Par rapport à la nouvelle révolution numérique des « intelligences artificielles » rendu inévitable pour l’économie, mais pas seulement
Une nouvelle mutation anthropologique avec un nouveau type de société produit un nouveau type d’individu qui est amené aujourd’hui à agir souvent dans un contexte de vie de plus en plus incertain.
Après la machine à vapeur, la production d’électricité et l’invention du moteur électrique, suivi du moteur à explosion avec une modification en profondeur du rapport au travail, des déplacements, des relations sociales et du rôle de la femme, notamment avec la première guerre mondiale, ces découvertes avaient provoqué une mutation anthropologique en totale rupture avec les précédentes. Avec la nouvelle révolution des « intelligences artificielles » nous assistons à une nouvelle mutation anthropologique totalement différente et sans lien avec les précédentes.
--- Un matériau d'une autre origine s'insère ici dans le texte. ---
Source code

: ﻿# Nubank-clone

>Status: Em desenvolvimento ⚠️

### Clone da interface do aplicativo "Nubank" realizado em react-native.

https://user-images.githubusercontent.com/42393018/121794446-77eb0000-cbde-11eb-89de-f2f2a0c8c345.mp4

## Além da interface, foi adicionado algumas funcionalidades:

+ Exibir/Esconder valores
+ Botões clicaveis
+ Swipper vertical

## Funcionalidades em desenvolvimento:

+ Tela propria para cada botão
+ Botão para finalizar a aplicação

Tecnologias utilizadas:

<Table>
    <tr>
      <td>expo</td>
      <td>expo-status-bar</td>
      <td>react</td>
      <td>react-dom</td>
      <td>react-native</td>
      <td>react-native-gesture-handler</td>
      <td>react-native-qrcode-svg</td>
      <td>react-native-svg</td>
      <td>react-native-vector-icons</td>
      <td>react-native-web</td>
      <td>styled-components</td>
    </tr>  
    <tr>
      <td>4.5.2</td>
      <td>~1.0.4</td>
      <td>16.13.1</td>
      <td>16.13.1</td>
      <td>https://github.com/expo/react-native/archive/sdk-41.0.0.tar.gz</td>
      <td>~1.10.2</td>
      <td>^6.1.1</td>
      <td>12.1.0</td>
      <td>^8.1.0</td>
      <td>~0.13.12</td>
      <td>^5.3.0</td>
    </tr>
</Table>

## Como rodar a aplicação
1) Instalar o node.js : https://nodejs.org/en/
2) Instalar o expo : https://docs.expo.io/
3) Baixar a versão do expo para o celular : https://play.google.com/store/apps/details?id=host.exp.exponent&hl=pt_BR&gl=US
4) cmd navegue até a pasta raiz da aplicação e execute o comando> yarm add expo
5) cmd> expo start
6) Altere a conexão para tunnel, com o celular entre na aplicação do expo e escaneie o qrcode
Les avantages ne doivent pas occulter les inconvénients
A cet effet, si la nouvelle révolution numérique offre des avantages concernant la réduction des mobilités avec mise en place souhaitée de s-hub d'accueil de télé travail, elle suscite des craintes justifiées, tant sur le plan économique et sociétal, voire culturel, ainsi que sur le plan environnemental et énergétique. N’oublions pas que les terres rares (qui ne le sont pas toutes) dont sont issus les métaux rares indispensables aux intelligences artificielles, mais aussi à l’éolien et au photovoltaïque, sans compter l’usage quotidien des ordinateurs, smartphone, télévision, appareils ménagers etc. sont une matière fossile qui n’est pas inépuisable. Quand on sait que la Chine détient plus de 90 % de la production mondiale, alors qu’elle possède un peu plus de 30 % des réserves mondiales (44 millions de tonnes métriques pour 120 millions de tonnes métriques dans le monde en 2019) peut imaginer le pire.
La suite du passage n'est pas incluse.